Still, the following seems to be cleaner to me (and probably fewer ops):

+              int32_t tclass = 0;

		ip6 = (struct ip6_hdr *)ip_ptr;
-		ip6->ip6_flow = (ip6->ip6_flow & ~IPV6_FLOWINFO_MASK) |
-			(inp->inp_flow & IPV6_FLOWINFO_MASK);
+              ip6->ip6_flow = (ip6->ip6_flow & ~IPV6_FLOWINFO_MASK) | 
+                      (inp->inp_flow & IPV6_FLOWLABEL_MASK);
		ip6->ip6_vfc = (ip6->ip6_vfc & ~IPV6_VERSION_MASK) |
			(IPV6_VERSION & IPV6_VERSION_MASK);
		if (inp->in6p_outputopts != NULL)
-			tclass = inp->in6p_outputopts->ip6po_tclass;
+			tclass = (inp->in6p_outputopts->ip6po_tclass & ~IPTOS_ECN_MASK);
-		else
-			tclass = 0;
-		ip6->ip6_flow &= htonl((~0xfc) << 20);
-		ip6->ip6_flow |= htonl((tclass & 0xfc) << 20);
+             ip6->ip6_flow |= htonl(tclass << IPV6_FLOWLABEL_LEN);
sys/netinet/tcp_subr.c
1709

The code looks OK to me. It clears the flowlabel and the DSCP and then sets the DSCP.
It looks like code duplication, but that might be necessary. Do you know which problem this patch fixes? Then we can look at it and decide this is the perfect patch or improve it later.

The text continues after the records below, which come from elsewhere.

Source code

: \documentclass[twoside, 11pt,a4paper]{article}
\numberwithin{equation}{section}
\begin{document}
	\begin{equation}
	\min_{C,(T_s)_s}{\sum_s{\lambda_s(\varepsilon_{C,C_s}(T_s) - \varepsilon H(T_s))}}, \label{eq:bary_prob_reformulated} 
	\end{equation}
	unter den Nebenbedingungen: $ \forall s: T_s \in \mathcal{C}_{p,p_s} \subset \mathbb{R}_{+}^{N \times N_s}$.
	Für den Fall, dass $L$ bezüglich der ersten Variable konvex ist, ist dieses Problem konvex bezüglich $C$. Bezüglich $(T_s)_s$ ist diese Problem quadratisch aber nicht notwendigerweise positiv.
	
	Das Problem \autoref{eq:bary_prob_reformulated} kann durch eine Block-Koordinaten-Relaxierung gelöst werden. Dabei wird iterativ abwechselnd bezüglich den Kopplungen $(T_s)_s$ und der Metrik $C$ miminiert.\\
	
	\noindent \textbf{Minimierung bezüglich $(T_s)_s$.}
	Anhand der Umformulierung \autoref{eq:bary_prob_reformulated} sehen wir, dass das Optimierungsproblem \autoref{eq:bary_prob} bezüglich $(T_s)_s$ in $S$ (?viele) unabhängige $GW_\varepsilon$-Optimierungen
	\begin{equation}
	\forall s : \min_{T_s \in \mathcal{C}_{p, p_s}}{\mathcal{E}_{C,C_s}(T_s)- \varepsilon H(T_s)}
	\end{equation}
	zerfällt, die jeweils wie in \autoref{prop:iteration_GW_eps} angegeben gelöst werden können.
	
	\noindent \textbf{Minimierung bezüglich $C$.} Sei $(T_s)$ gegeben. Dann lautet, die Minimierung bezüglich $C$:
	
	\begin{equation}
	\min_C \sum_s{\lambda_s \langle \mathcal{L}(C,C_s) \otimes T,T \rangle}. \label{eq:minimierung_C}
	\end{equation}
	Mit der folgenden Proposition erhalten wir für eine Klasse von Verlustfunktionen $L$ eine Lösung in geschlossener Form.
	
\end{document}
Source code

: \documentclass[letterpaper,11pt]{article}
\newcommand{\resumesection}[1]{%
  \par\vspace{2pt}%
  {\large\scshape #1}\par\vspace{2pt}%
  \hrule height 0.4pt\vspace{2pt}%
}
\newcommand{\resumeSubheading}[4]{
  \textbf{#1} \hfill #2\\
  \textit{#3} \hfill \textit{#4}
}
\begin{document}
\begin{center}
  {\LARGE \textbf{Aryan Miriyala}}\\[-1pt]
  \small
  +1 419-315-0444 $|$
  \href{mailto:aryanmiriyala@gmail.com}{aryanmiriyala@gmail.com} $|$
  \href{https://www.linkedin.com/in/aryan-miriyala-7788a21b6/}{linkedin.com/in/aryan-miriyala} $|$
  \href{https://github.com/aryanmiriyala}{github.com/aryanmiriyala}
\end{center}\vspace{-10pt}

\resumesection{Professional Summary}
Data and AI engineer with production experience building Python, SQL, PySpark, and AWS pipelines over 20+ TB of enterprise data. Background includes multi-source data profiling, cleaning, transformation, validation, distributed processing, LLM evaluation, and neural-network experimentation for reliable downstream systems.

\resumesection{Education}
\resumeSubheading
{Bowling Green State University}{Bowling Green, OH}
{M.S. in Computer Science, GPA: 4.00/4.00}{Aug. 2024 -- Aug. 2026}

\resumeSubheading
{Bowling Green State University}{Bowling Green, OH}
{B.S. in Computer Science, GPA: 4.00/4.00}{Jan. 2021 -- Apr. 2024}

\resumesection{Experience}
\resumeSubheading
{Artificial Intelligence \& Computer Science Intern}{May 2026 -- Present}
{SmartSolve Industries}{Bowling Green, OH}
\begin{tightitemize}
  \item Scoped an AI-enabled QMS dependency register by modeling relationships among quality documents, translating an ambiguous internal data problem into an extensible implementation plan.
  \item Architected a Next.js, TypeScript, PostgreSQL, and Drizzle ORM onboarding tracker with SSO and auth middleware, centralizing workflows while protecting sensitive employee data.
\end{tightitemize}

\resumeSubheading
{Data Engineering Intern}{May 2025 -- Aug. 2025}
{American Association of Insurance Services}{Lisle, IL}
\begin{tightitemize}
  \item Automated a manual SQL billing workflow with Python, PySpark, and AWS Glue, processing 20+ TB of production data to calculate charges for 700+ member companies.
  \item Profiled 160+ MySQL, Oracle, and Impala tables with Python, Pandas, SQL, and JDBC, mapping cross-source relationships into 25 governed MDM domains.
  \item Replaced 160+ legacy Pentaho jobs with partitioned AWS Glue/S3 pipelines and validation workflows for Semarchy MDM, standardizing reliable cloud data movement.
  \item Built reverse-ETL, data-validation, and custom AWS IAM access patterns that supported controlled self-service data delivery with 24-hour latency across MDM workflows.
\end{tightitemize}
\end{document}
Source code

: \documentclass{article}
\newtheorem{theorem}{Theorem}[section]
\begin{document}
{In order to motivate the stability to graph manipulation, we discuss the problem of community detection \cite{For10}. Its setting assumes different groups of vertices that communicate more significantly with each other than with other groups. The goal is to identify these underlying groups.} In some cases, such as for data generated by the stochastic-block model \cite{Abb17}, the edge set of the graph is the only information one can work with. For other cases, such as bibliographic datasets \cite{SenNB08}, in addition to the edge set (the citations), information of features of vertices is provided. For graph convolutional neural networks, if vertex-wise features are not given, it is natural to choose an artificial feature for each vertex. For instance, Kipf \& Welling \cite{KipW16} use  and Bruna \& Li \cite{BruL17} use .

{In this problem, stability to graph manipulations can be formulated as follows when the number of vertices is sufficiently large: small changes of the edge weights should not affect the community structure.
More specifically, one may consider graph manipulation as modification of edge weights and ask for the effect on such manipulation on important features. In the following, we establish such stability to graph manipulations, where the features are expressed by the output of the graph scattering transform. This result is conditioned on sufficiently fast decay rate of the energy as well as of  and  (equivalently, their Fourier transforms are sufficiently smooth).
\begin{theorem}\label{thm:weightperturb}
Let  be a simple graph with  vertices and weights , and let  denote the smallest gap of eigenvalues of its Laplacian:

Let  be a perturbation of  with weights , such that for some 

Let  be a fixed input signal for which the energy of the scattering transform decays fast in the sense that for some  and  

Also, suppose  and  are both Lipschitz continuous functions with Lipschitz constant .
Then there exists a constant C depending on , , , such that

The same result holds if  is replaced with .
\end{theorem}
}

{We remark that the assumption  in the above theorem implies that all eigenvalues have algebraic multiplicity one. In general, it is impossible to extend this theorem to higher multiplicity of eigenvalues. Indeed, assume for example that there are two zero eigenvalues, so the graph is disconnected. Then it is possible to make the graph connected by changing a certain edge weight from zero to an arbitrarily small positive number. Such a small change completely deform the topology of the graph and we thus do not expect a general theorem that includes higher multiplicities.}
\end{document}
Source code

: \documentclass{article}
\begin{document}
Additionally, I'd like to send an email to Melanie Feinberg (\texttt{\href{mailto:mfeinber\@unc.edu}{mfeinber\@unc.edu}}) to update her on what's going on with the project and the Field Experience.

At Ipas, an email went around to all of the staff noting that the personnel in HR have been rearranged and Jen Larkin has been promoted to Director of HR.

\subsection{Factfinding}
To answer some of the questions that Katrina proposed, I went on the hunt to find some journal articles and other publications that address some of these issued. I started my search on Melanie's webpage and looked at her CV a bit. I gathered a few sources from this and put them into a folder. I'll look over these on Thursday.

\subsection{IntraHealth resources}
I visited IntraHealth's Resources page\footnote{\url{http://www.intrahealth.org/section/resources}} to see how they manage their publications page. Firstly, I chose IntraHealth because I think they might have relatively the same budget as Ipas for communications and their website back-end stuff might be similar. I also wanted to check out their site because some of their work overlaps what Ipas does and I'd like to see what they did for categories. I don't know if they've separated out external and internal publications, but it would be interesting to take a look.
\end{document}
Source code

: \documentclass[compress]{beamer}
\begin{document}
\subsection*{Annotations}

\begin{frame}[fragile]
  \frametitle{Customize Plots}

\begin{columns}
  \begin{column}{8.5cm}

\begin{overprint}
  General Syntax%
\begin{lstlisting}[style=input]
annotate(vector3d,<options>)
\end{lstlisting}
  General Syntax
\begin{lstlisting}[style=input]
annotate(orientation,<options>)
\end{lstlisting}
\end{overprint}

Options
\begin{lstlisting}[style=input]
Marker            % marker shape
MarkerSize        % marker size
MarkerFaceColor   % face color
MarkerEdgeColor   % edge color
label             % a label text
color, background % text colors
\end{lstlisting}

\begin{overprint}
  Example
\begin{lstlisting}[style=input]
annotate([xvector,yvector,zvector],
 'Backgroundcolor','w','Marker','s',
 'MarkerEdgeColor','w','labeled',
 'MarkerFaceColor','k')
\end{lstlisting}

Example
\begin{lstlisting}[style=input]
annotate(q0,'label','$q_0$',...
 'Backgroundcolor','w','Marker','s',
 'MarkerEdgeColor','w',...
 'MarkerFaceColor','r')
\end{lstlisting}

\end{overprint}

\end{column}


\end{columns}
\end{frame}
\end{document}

Would be nice to know what the problem is you are experiencing with the DSCP for IPv6.

This revision is now accepted and ready to land.Apr 12 2023, 6:37 PM

Would be nice to know what the problem is you are experiencing with the DSCP for IPv6.

If I remember correctly it was *not* being set. I will ask Drew on Monday and see if he remembers... it is his fix ;)

This revision was automatically updated to reflect the committed changes.